Segment Open

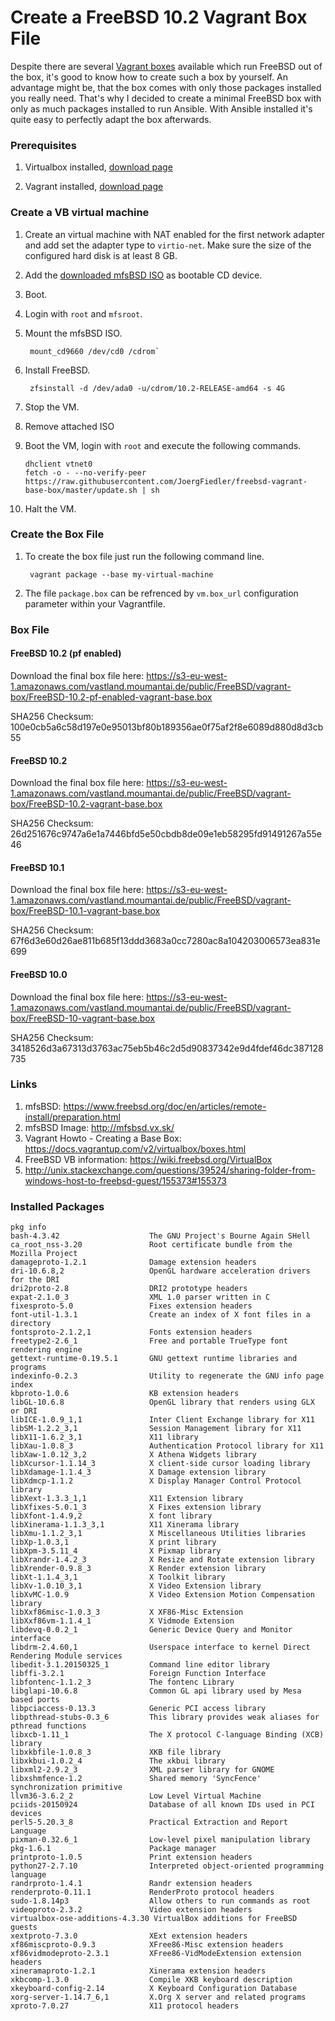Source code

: # Create a FreeBSD 10.2 Vagrant Box File

Despite there are several [Vagrant boxes](http://www.vagrantbox.es/) available which run FreeBSD out of the box, it's good to know how to create such a box by yourself. An advantage might be, that the box comes with only those packages installed you really need. That's why I decided to create a minimal FreeBSD box with only as much packages installed to run Ansible. With Ansible installed it's quite easy to perfectly adapt the box afterwards.

### Prerequisites

1. Virtualbox installed, [download page](https://www.virtualbox.org/wiki/Downloads)

2. Vagrant installed, [download page](https://www.vagrantup.com/downloads.html)

### Create a VB virtual machine

1. Create an virtual machine with NAT enabled for the first network adapter and add set the adapter type to `virtio-net`. Make sure the size of the configured hard disk is at least 8 GB.

2. Add the [downloaded mfsBSD ISO](http://mfsbsd.vx.sk/) as bootable CD device.

3. Boot.

4. Login with `root` and `mfsroot`.

5. Mount the mfsBSD ISO.

        mount_cd9660 /dev/cd0 /cdrom`

6. Install FreeBSD.

        zfsinstall -d /dev/ada0 -u/cdrom/10.2-RELEASE-amd64 -s 4G

8. Stop the VM.
9. Remove attached ISO
10. Boot the VM, login with `root` and execute the following commands.

        dhclient vtnet0
        fetch -o - --no-verify-peer https://raw.githubusercontent.com/JoergFiedler/freebsd-vagrant-base-box/master/update.sh | sh

10. Halt the VM.

### Create the Box File

1. To create the box file just run the following command line.

        vagrant package --base my-virtual-machine

2. The file `package.box` can be refrenced by `vm.box_url` configuration parameter within your Vagrantfile.


### Box File

#### FreeBSD 10.2 (pf enabled)
Download the final box file here: https://s3-eu-west-1.amazonaws.com/vastland.moumantai.de/public/FreeBSD/vagrant-box/FreeBSD-10.2-pf-enabled-vagrant-base.box

SHA256 Checksum: 100e0cb5a6c58d197e0e95013bf80b189356ae0f75af2f8e6089d880d8d3cb55


#### FreeBSD 10.2
Download the final box file here: https://s3-eu-west-1.amazonaws.com/vastland.moumantai.de/public/FreeBSD/vagrant-box/FreeBSD-10.2-vagrant-base.box

SHA256 Checksum: 26d251676c9747a6e1a7446bfd5e50cbdb8de09e1eb58295fd91491267a55e46

#### FreeBSD 10.1
Download the final box file here: https://s3-eu-west-1.amazonaws.com/vastland.moumantai.de/public/FreeBSD/vagrant-box/FreeBSD-10.1-vagrant-base.box

SHA256 Checksum: 67f6d3e60d26ae811b685f13ddd3683a0cc7280ac8a104203006573ea831e699

#### FreeBSD 10.0
Download the final box file here: https://s3-eu-west-1.amazonaws.com/vastland.moumantai.de/public/FreeBSD/vagrant-box/FreeBSD-10-vagrant-base.box

SHA256 Checksum: 3418526d3a67313d3763ac75eb5b46c2d5d90837342e9d4fdef46dc387128735

### Links
1. mfsBSD: https://www.freebsd.org/doc/en/articles/remote-install/preparation.html
2. mfsBSD Image: http://mfsbsd.vx.sk/
3. Vagrant Howto - Creating a Base Box: https://docs.vagrantup.com/v2/virtualbox/boxes.html
4. FreeBSD VB information: https://wiki.freebsd.org/VirtualBox
5. http://unix.stackexchange.com/questions/39524/sharing-folder-from-windows-host-to-freebsd-guest/155373#155373

### Installed Packages

    pkg info
    bash-4.3.42                    The GNU Project's Bourne Again SHell
    ca_root_nss-3.20               Root certificate bundle from the Mozilla Project
    damageproto-1.2.1              Damage extension headers
    dri-10.6.8,2                   OpenGL hardware acceleration drivers for the DRI
    dri2proto-2.8                  DRI2 prototype headers
    expat-2.1.0_3                  XML 1.0 parser written in C
    fixesproto-5.0                 Fixes extension headers
    font-util-1.3.1                Create an index of X font files in a directory
    fontsproto-2.1.2,1             Fonts extension headers
    freetype2-2.6_1                Free and portable TrueType font rendering engine
    gettext-runtime-0.19.5.1       GNU gettext runtime libraries and programs
    indexinfo-0.2.3                Utility to regenerate the GNU info page index
    kbproto-1.0.6                  KB extension headers
    libGL-10.6.8                   OpenGL library that renders using GLX or DRI
    libICE-1.0.9_1,1               Inter Client Exchange library for X11
    libSM-1.2.2_3,1                Session Management library for X11
    libX11-1.6.2_3,1               X11 library
    libXau-1.0.8_3                 Authentication Protocol library for X11
    libXaw-1.0.12_3,2              X Athena Widgets library
    libXcursor-1.1.14_3            X client-side cursor loading library
    libXdamage-1.1.4_3             X Damage extension library
    libXdmcp-1.1.2                 X Display Manager Control Protocol library
    libXext-1.3.3_1,1              X11 Extension library
    libXfixes-5.0.1_3              X Fixes extension library
    libXfont-1.4.9,2               X font library
    libXinerama-1.1.3_3,1          X11 Xinerama library
    libXmu-1.1.2_3,1               X Miscellaneous Utilities libraries
    libXp-1.0.3,1                  X print library
    libXpm-3.5.11_4                X Pixmap library
    libXrandr-1.4.2_3              X Resize and Rotate extension library
    libXrender-0.9.8_3             X Render extension library
    libXt-1.1.4_3,1                X Toolkit library
    libXv-1.0.10_3,1               X Video Extension library
    libXvMC-1.0.9                  X Video Extension Motion Compensation library
    libXxf86misc-1.0.3_3           X XF86-Misc Extension
    libXxf86vm-1.1.4_1             X Vidmode Extension
    libdevq-0.0.2_1                Generic Device Query and Monitor interface
    libdrm-2.4.60,1                Userspace interface to kernel Direct Rendering Module services
    libedit-3.1.20150325_1         Command line editor library
    libffi-3.2.1                   Foreign Function Interface
    libfontenc-1.1.2_3             The fontenc Library
    libglapi-10.6.8                Common GL api library used by Mesa based ports
    libpciaccess-0.13.3            Generic PCI access library
    libpthread-stubs-0.3_6         This library provides weak aliases for pthread functions
    libxcb-1.11_1                  The X protocol C-language Binding (XCB) library
    libxkbfile-1.0.8_3             XKB file library
    libxkbui-1.0.2_4               The xkbui library
    libxml2-2.9.2_3                XML parser library for GNOME
    libxshmfence-1.2               Shared memory 'SyncFence' synchronization primitive
    llvm36-3.6.2_2                 Low Level Virtual Machine
    pciids-20150924                Database of all known IDs used in PCI devices
    perl5-5.20.3_8                 Practical Extraction and Report Language
    pixman-0.32.6_1                Low-level pixel manipulation library
    pkg-1.6.1                      Package manager
    printproto-1.0.5               Print extension headers
    python27-2.7.10                Interpreted object-oriented programming language
    randrproto-1.4.1               Randr extension headers
    renderproto-0.11.1             RenderProto protocol headers
    sudo-1.8.14p3                  Allow others to run commands as root
    videoproto-2.3.2               Video extension headers
    virtualbox-ose-additions-4.3.30 VirtualBox additions for FreeBSD guests
    xextproto-7.3.0                XExt extension headers
    xf86miscproto-0.9.3            XFree86-Misc extension headers
    xf86vidmodeproto-2.3.1         XFree86-VidModeExtension extension headers
    xineramaproto-1.2.1            Xinerama extension headers
    xkbcomp-1.3.0                  Compile XKB keyboard description
    xkeyboard-config-2.14          X Keyboard Configuration Database
    xorg-server-1.14.7_6,1         X.Org X server and related programs
    xproto-7.0.27                  X11 protocol headers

Segment Closed

TRY IT -> Going through the records above, state how many lines carry "wiki", with no other text.

SOLUTION TO THIS EXERCISE -> 2